MOONROY: A Story
of the American Revolution in the South by Beverly Enwall.
In 1765
the South Carolina rice plantation of Moonroy, built by the formidable French
Huguenot turned pirate and then planter, Pierre Monclair, now belongs to his
son, Peter Monclair. Moonroy is on the coast south of CharlesTown and has
three small sea islands where old Pierre was said to unload illegal cargo even
after he had ended his pirate days. In its rambling single story house live
Peter, his wife, and his four children. Peter’s oldest son, age 15, is about to set sail to Scotland to study, but not before he joins the night raid of patriots disguised as trappers and Indians who seize the Stamp Paper and send it back to England, to the delight of his little brother, the admiration of his two sisters and the amusement of his mother, the daughter of a French seamstress and the love of Peter’s life who, as the story opens, is expecting another child.
As on all plantations, the white family is only part of the story. The household and all that it encompasses is run by Patience, a second generation slave from Barbados who fell in love with the man chosen to breed her, but when her son was born with a crooked foot, she was shipped to CharlesTown, for in Barbados it was cheaper to buy another slave than to raise one or keep one who bore flawed children. Patience and her baby, purchased by the French seamstress, came to Moonroy with Peter’s bride, but Old Turner, the acknowledged leader in all things beyond the household, had sailed the high seas with old Pierre.

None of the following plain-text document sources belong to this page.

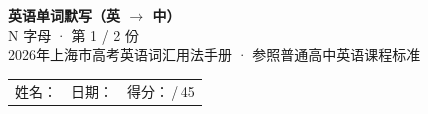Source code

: \documentclass[10pt,a4paper]{article}
\begin{document}
\pagestyle{plain}

\begin{center}
{\LARGE\bfseries 英语单词默写（英 $\to$ 中）}\\[0.22em]
{\large N 字母 · 第 1 / 2 份}\\[0.18em]
{\small 2026年上海市高考英语词汇用法手册 · 参照普通高中英语课程标准}
\end{center}

\vspace{0.25em}
\noindent\begin{tabular}{@{}p{}@{}p{}@{}p{}@{}}
姓名：\underline{\hspace{2.0cm}} & 日期：\underline{\hspace{2.0cm}} & 得分：\underline{\hspace{1.3cm}}\,/\,45 \\
\end{tabular}

\vspace{0.3em}

\vspace{0.08em}
\end{document}

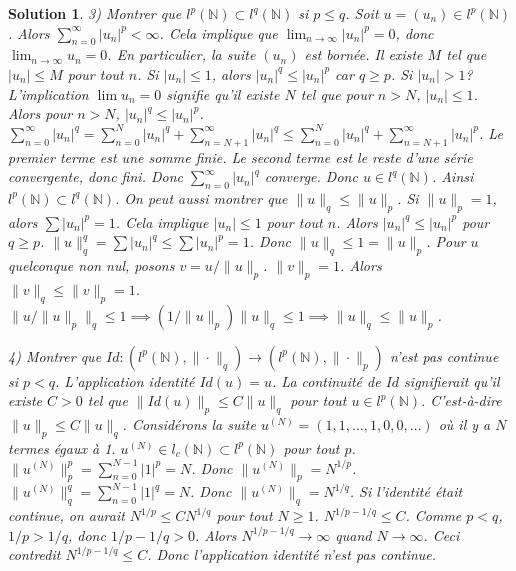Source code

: \documentclass{article}
\newtheorem{solution}{Solution}
\begin{document}
\begin{solution}
3) Montrer que $l^p(\mathbb{N}) \subset l^q(\mathbb{N})$ si $p \le q$.
Soit $u = (u_n) \in l^p(\mathbb{N})$. Alors $\sum_{n=0}^\infty |u_n|^p < \infty$.
Cela implique que $\lim_{n \to \infty} |u_n|^p = 0$, donc $\lim_{n \to \infty} u_n = 0$.
En particulier, la suite $(u_n)$ est bornée. Il existe $M$ tel que $|u_n| \le M$ pour tout $n$.
Si $|u_n| \le 1$, alors $|u_n|^q \le |u_n|^p$ car $q \ge p$.
Si $|u_n| > 1$? L'implication $\lim u_n = 0$ signifie qu'il existe $N$ tel que pour $n > N$, $|u_n| \le 1$.
Alors pour $n > N$, $|u_n|^q \le |u_n|^p$.
$\sum_{n=0}^\infty |u_n|^q = \sum_{n=0}^N |u_n|^q + \sum_{n=N+1}^\infty |u_n|^q \le \sum_{n=0}^N |u_n|^q + \sum_{n=N+1}^\infty |u_n|^p$.
Le premier terme est une somme finie. Le second terme est le reste d'une série convergente, donc fini.
Donc $\sum_{n=0}^\infty |u_n|^q$ converge.
Donc $u \in l^q(\mathbb{N})$. Ainsi $l^p(\mathbb{N}) \subset l^q(\mathbb{N})$.
On peut aussi montrer que $\|u\|_q \le \|u\|_p$.
Si $\|u\|_p = 1$, alors $\sum |u_n|^p = 1$. Cela implique $|u_n| \le 1$ pour tout $n$.
Alors $|u_n|^q \le |u_n|^p$ pour $q \ge p$.
$\|u\|_q^q = \sum |u_n|^q \le \sum |u_n|^p = 1$. Donc $\|u\|_q \le 1 = \|u\|_p$.
Pour $u$ quelconque non nul, posons $v = u / \|u\|_p$. $\|v\|_p = 1$.
Alors $\|v\|_q \le \|v\|_p = 1$.
$\|u / \|u\|_p \|_q \le 1 \implies (1/\|u\|_p) \|u\|_q \le 1 \implies \|u\|_q \le \|u\|_p$.

4) Montrer que $Id: (l^p(\mathbb{N}), \| \cdot \|_q) \to (l^p(\mathbb{N}), \| \cdot \|_p)$ n'est pas continue si $p < q$.
L'application identité $Id(u) = u$.
La continuité de $Id$ signifierait qu'il existe $C > 0$ tel que $\|Id(u)\|_p \le C \|u\|_q$ pour tout $u \in l^p(\mathbb{N})$.
C'est-à-dire $\|u\|_p \le C \|u\|_q$.
Considérons la suite $u^{(N)} = (1, 1, \dots, 1, 0, 0, \dots)$ où il y a $N$ termes égaux à 1.
$u^{(N)} \in l_c(\mathbb{N}) \subset l^p(\mathbb{N})$ pour tout $p$.
$\|u^{(N)}\|_p^p = \sum_{n=0}^{N-1} |1|^p = N$. Donc $\|u^{(N)}\|_p = N^{1/p}$.
$\|u^{(N)}\|_q^q = \sum_{n=0}^{N-1} |1|^q = N$. Donc $\|u^{(N)}\|_q = N^{1/q}$.
Si l'identité était continue, on aurait $N^{1/p} \le C N^{1/q}$ pour tout $N \ge 1$.
$N^{1/p - 1/q} \le C$.
Comme $p < q$, $1/p > 1/q$, donc $1/p - 1/q > 0$.
Alors $N^{1/p - 1/q} \to \infty$ quand $N \to \infty$.
Ceci contredit $N^{1/p - 1/q} \le C$.
Donc l'application identité n'est pas continue.
\end{solution}
\end{document}

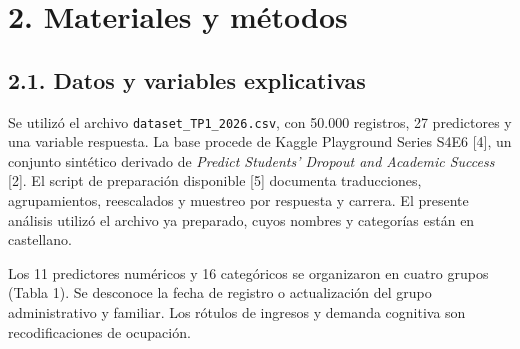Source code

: \documentclass[10pt,a4paper]{article}
\begin{document}
\hypertarget{materiales-y-muxe9todos}{%
\section{2. Materiales y métodos}\label{materiales-y-muxe9todos}}

\hypertarget{datos-y-variables-explicativas}{%
\subsection{2.1. Datos y variables explicativas}\label{datos-y-variables-explicativas}}

Se utilizó el archivo \texttt{dataset\_TP1\_2026.csv}, con 50.000 registros, 27 predictores y una variable respuesta. La base procede de Kaggle
Playground Series S4E6 {[}4{]}, un conjunto sintético derivado de \emph{Predict Students' Dropout and Academic Success} {[}2{]}. El script de
preparación disponible {[}5{]} documenta traducciones, agrupamientos, reescalados y muestreo por respuesta y carrera. El presente análisis utilizó el
archivo ya preparado, cuyos nombres y categorías están en castellano.

Los 11 predictores numéricos y 16 categóricos se organizaron en cuatro grupos (Tabla 1). Se desconoce la fecha de registro o actualización del grupo
administrativo y familiar. Los rótulos de ingresos y demanda cognitiva son recodificaciones de ocupación.
\end{document}
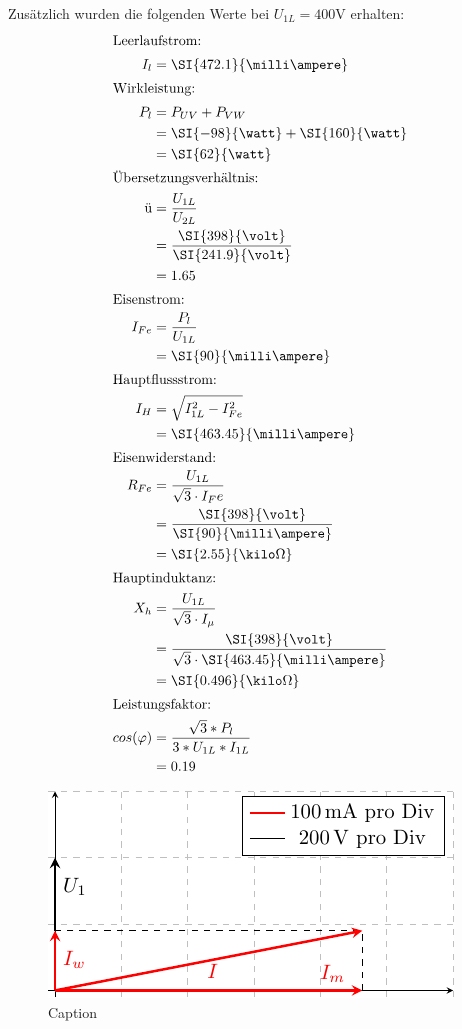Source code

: Zusätzlich wurden die folgenden Werte bei  $U_{1L} = 400 \text{V}$ erhalten: \\
\begin{align*}
  \intertext{Leerlaufstrom: } I_{l} &=  \SI{472.1}{\milli\ampere}  \\  
  \intertext{Wirkleistung: }
 P_l &= P_{UV} + P_{VW}  \\
&=  \SI{-98}{\watt} + \SI{160}{\watt}\\
&=  \SI{62}{\watt}    \\
\intertext{Übersetzungsverhältnis:} \text{ü} &= \frac{U_{1L}}{U_{2L}} \\&= \frac{ \SI{398}{\volt}}{ \SI{241.9}{\volt} } \\
&= 1.65 \\
\intertext{Eisenstrom: } I_{Fe} &=
\frac{P_l}{U_{1L}} \\
&=  \SI{90}{\milli \ampere}  \\
\intertext{Hauptflussstrom: } I_{H} &=
\sqrt{I_{1L}^2-I_{Fe}^2} \\
&=  \SI{463.45}{\milli \ampere}\\
\intertext{Eisenwiderstand: } R_{Fe} &= \frac{U_{1L}}{\sqrt{3}\cdot I_Fe} \\
&= \frac{ \SI{398}{\volt}}{ \SI{90}{\milli\ampere} } \\
&= \SI{2.55}{\kilo\Omega}\\
\intertext{Hauptinduktanz: } X_{h} &= \frac{U_{1L}}{\sqrt{3} \cdot I_{\mu} } \\
&= \frac{ \SI{398}{\volt}}{ \sqrt{3}\cdot \SI{463.45}{\milli\ampere} } \\
&= \SI{0.496}{\kilo \Omega}  \\
\intertext{Leistungsfaktor: } cos(\varphi) &= \frac{\sqrt{3}*P_l}{3*U_{1L}*I_{1L}} \\
&=  0.19
\end{align*}

\begin{figure}[H]
    \centering
    \includegraphics{fig/phasor_open.pdf}
    \caption{Caption}
    \label{fig:open}
\end{figure}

Moonroy boasts exceptionally fine horses because old Pierre had purchased Jeremy from a Virginia planter who didn’t know what he had in a Gambia man, but Pierre did, for he had sailed the African coast, understood the different tribes, and believed it was important to give every man his human worth, until, of course, he betrayed you.
This is the story of the people of Moonroy as well as some of the real people in CharlesTown like Henry Laurens, Tom Lynch, and William Moultrie from 1765 when men first start gathering around the Liberty Tree to argue how best to deal with Britain until 1782 when the British finally withdraw from their brutal occupation of CharlesTown and the price paid for victory by so many, both white and black.